**DIRECTIONS FOR THIS TASK:**
The lines to reproduce run from the one containing "Estimate of time" through the end of the records below. Reproduce them exactly and add nothing.

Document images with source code
──────────────────────────────

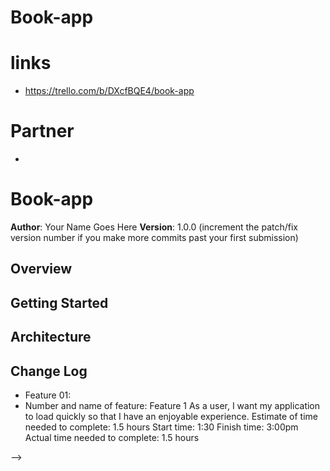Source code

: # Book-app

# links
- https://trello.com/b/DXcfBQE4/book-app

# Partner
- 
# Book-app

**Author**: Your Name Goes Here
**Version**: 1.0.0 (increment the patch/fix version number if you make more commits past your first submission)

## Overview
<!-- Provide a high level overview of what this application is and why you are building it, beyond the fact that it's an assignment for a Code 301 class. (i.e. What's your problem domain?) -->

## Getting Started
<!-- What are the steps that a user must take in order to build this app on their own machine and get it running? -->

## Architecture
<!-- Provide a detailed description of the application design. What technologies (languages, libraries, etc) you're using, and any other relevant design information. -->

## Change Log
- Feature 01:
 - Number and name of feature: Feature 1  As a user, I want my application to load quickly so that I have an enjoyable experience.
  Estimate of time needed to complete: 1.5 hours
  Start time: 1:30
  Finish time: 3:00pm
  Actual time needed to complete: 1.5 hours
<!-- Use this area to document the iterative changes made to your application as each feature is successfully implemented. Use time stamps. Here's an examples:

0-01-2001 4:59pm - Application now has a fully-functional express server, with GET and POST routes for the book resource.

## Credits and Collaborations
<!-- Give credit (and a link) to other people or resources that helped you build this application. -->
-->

──────────────────────────────

**SOLUTION TO THE PROBLEM:**
  Estimate of time needed to complete: 1.5 hours
  Start time: 1:30
  Finish time: 3:00pm
  Actual time needed to complete: 1.5 hours
<!-- Use this area to document the iterative changes made to your application as each feature is successfully implemented. Use time stamps. Here's an examples:

0-01-2001 4:59pm - Application now has a fully-functional express server, with GET and POST routes for the book resource.

## Credits and Collaborations
<!-- Give credit (and a link) to other people or resources that helped you build this application. -->
-->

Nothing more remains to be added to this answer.